Hubby bought an external hard drive to back up the PC's contents, relieving us of worrying about an imminent crash. That didn't magically organize our out-of-control image collection, of course. So Hubby moved photo files from the cantankerous PC onto a flash drive we designated for photos. From there he copied them onto our son's PC, a newer, faster one without a lot of electronic clutter.
Then the challenge was organizing and labeling all those images. (Hubby gets brilliant ideas; I get the tedious work.) That task has taken me many months, but it's nearly done. Then we can copy the newly organized files back onto the flash drive, delete the disorganized stuff and store the flash drive in a safe place. If we ever want to burn CDs or make prints, we can pull what we want from the flash drive. Future images can be put on that drive and when it's full we can buy another.
Completing this project will bring me great pride and relief. Digital photography can create impressive collections, but as we've discovered, without a system for organizing these precious electronic files, identifying them as you go, you end up with cyber-clutter, not a family archive preserved for posterity.
Hewlett-Packard's website offers tips for organizing dizzying numbers of digital photos. (To see that site, click here.)
HP's instructions assume you've already organized digital photos into folders. I started my project by moving image files into folders labeled by year. Once all photos were assigned a year's folder, I went through the folders in chronological order, further organizing contents by season, then event. (So the "2010" folder's "summer" subfolder in turn has subfolders labeled "family reunion" and "swimming lessons.")

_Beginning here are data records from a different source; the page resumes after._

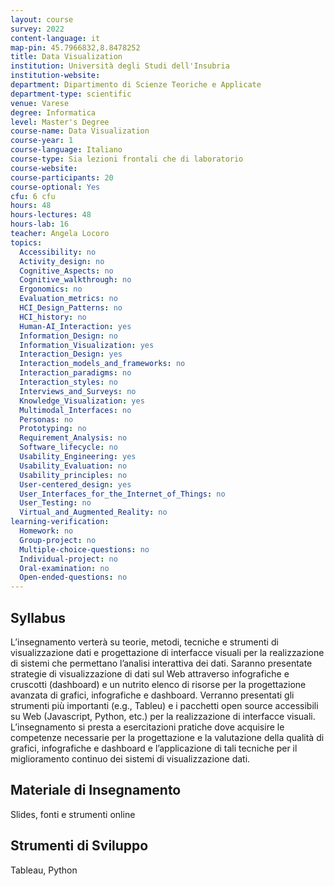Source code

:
 ```yaml
---
layout: course
survey: 2022
content-language: it
map-pin: 45.7966832,8.8478252
title: Data Visualization
institution: Università degli Studi dell'Insubria
institution-website:  
department: Dipartimento di Scienze Teoriche e Applicate
department-type: scientific
venue: Varese
degree: Informatica
level: Master's Degree
course-name: Data Visualization
course-year: 1
course-language: Italiano
course-type: Sia lezioni frontali che di laboratorio
course-website: 
course-participants: 20
course-optional: Yes
cfu: 6 cfu
hours: 48
hours-lectures: 48
hours-lab: 16
teacher: Angela Locoro
topics: 
  Accessibility: no
  Activity_design: no
  Cognitive_Aspects: no
  Cognitive_walkthrough: no
  Ergonomics: no
  Evaluation_metrics: no
  HCI_Design_Patterns: no
  HCI_history: no
  Human-AI_Interaction: yes
  Information_Design: no
  Information_Visualization: yes
  Interaction_Design: yes
  Interaction_models_and_frameworks: no
  Interaction_paradigms: no
  Interaction_styles: no
  Interviews_and_Surveys: no
  Knowledge_Visualization: yes
  Multimodal_Interfaces: no
  Personas: no
  Prototyping: no
  Requirement_Analysis: no
  Software_lifecycle: no
  Usability_Engineering: yes
  Usability_Evaluation: no
  Usability_principles: no
  User-centered_design: yes
  User_Interfaces_for_the_Internet_of_Things: no
  User_Testing: no
  Virtual_and_Augmented_Reality: no
learning-verification: 
  Homework: no 
  Group-project: no 
  Multiple-choice-questions: no 
  Individual-project: no 
  Oral-examination: no 
  Open-ended-questions: no 
---
```



## Syllabus 
L’insegnamento verterà su teorie, metodi, tecniche e strumenti di visualizzazione
dati e progettazione di interfacce visuali per la realizzazione di sistemi che permettano l’analisi interattiva dei dati. Saranno presentate strategie di visualizzazione di dati sul Web attraverso infografiche e cruscotti (dashboard) e un nutrito elenco di risorse per la progettazione avanzata di grafici, infografiche e dashboard. Verranno presentati gli strumenti più importanti (e.g., Tableu) e i pacchetti open source accessibili su Web (Javascript, Python, etc.) per la realizzazione di interfacce visuali. L’insegnamento si presta a esercitazioni pratiche dove acquisire le competenze necessarie per la progettazione e la valutazione della qualità di grafici, infografiche e dashboard e l’applicazione di tali tecniche per il miglioramento continuo dei sistemi di visualizzazione dati.

## Materiale di Insegnamento 
Slides, fonti e strumenti online

## Strumenti di Sviluppo 
Tableau, Python
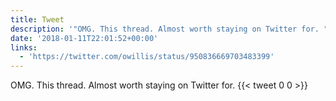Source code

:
 ```yaml
---
title: Tweet
description: '"OMG. This thread. Almost worth staying on Twitter for. "'
date: '2018-01-11T22:01:52+00:00'
links:
  - 'https://twitter.com/owillis/status/950836669703483399'
---
```

OMG. This thread. Almost worth staying on Twitter for. 
      {{< tweet 0 0 >}}
    
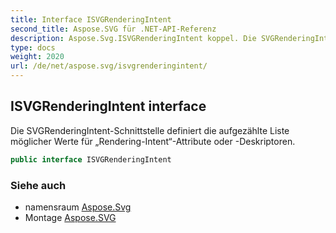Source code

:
 ```yaml
---
title: Interface ISVGRenderingIntent
second_title: Aspose.SVG für .NET-API-Referenz
description: Aspose.Svg.ISVGRenderingIntent koppel. Die SVGRenderingIntentSchnittstelle definiert die aufgezählte Liste möglicher Werte für RenderingIntentAttribute oder Deskriptoren.
type: docs
weight: 2020
url: /de/net/aspose.svg/isvgrenderingintent/
---
```

## ISVGRenderingIntent interface

Die SVGRenderingIntent-Schnittstelle definiert die aufgezählte Liste möglicher Werte für „Rendering-Intent“-Attribute oder -Deskriptoren.

```csharp
public interface ISVGRenderingIntent
```

### Siehe auch

* namensraum [Aspose.Svg](../../aspose.svg/)
* Montage [Aspose.SVG](../../)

After files are organized into folders, HP says to give descriptive file names to individual images.
"Who would recall that HPIM0007.JPG is their favorite shot of the kids from a family vacation to Paris?" HP says. Add details for better retrieval. "For instance, use Eiffel_tower_2007.jpg rather than Vacation_2007.jpg."
Name files immediately after downloading photos, HP says. (Not doing so was my biggest mistake.) For a few files, click each file name once to edit the file name.
For multiple files, HP recommends batching, automatically renaming many files simultaneously. (See HP's site for instructions on this and tagging photos using Windows Live Photo Gallery.) "Tagging" is attaching descriptive keywords to a file to improve searches: "If you're looking for a photo of your daughter Celia playing in the snow, but can't remember that the exact title is 'Winter_sleds_2008.jpg,' you can still find the image by searching for the tag 'Celia,' which will bring up every photo in which she is tagged," HP says.
Back up image files on CDs, DVDs or a flash drive. HP's site includes a chart explaining which method is best for you. Storing files on photo websites (Shutterfly.com, Kodakgallery.com or others) archives them, too, but you may have to buy prints to store files there indefinitely.
HP recommends backing up photos when you download and label them, or at least monthly. Keep tabs on technology so if CDs fall out of use you can transfer backup files to new technology.
After all, HP says, "If a person saved all their files on a floppy disc, it would be difficult to find a way to use those files now."